パスワードマネージャーの脆弱性についても注意が必要です。25以上の脆弱性が発見されており、各社の修正状況を監視し、必要に応じて追加のセキュリティ対策を検討すべきです。

AIエージェントのセキュリティも重要な課題となっています。OpenClawを標的とした攻撃は、AIツールが新たな攻撃対象領域となっていることを示しています。AIエージェントの使用ポリシーの見直しが推奨されます。

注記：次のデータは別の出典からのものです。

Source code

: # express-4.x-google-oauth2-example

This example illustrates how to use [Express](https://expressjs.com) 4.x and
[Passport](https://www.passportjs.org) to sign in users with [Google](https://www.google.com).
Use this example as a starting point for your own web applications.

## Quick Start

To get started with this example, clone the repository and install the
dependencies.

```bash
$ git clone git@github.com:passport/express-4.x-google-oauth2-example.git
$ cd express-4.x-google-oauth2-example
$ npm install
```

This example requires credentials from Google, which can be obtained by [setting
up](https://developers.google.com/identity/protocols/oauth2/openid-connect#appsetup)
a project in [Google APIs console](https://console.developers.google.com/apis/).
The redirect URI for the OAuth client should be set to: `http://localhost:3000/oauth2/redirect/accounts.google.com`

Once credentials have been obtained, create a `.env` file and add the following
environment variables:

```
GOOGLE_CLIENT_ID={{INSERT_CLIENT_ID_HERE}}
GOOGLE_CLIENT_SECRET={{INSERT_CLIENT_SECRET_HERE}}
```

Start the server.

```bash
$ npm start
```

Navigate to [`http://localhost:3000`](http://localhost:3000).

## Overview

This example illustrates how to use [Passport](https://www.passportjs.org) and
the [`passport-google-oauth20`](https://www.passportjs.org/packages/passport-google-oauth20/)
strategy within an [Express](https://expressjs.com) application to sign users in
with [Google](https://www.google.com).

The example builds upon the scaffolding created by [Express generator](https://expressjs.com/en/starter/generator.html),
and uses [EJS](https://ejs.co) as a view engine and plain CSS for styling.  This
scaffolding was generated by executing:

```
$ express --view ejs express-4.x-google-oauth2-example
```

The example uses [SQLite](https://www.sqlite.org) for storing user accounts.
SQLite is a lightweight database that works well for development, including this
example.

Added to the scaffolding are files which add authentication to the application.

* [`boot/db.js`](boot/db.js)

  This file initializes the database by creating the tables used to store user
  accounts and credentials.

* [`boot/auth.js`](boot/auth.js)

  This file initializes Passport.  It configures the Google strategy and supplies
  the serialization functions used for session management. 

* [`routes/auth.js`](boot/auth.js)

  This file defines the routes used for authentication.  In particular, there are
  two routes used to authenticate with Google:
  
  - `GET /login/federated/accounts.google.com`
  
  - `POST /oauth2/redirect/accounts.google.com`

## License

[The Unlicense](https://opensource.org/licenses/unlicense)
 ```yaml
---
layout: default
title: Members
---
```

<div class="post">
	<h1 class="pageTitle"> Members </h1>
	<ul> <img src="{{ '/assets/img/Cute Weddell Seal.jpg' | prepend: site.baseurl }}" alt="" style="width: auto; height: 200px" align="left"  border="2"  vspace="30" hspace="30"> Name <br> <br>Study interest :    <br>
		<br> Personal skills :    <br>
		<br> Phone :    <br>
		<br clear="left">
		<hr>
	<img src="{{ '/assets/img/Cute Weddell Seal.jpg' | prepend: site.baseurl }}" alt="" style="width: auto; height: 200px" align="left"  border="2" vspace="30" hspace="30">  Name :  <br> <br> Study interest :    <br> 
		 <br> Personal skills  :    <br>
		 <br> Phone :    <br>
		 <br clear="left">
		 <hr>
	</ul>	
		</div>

Chrome拡張機能の監視も継続が必要です。287個の悪意のある拡張機能が発見されており、組織内で使用されている拡張機能の監査を実施することが推奨されます。

最後に、日本企業への攻撃の増加傾向にも注目すべきです。ワシントンホテル、アドバンテスト、Tengaへの攻撃は、日本企業が引き続きサイバー攻撃のターゲットとなっていることを示しています。

クロージング

以上、2026年2月23日の週次まとめをお届けしました。先週は非常に多くの重要なセキュリティインシデントが報告されました。

特に、長期間検出されなかったゼロデイ脆弱性の悪用や、AIエージェントを標的とした新たな攻撃手法など、セキュリティ環境が急速に変化していることを示すニュースが目立ちました。

今週も基本的なセキュリティ対策を怠らず、パッチ管理、認証情報の保護、そして従業員へのセキュリティ意識向上を継続していきましょう。

東京セキュリティブリーフィングでした。また次回お会いしましょう。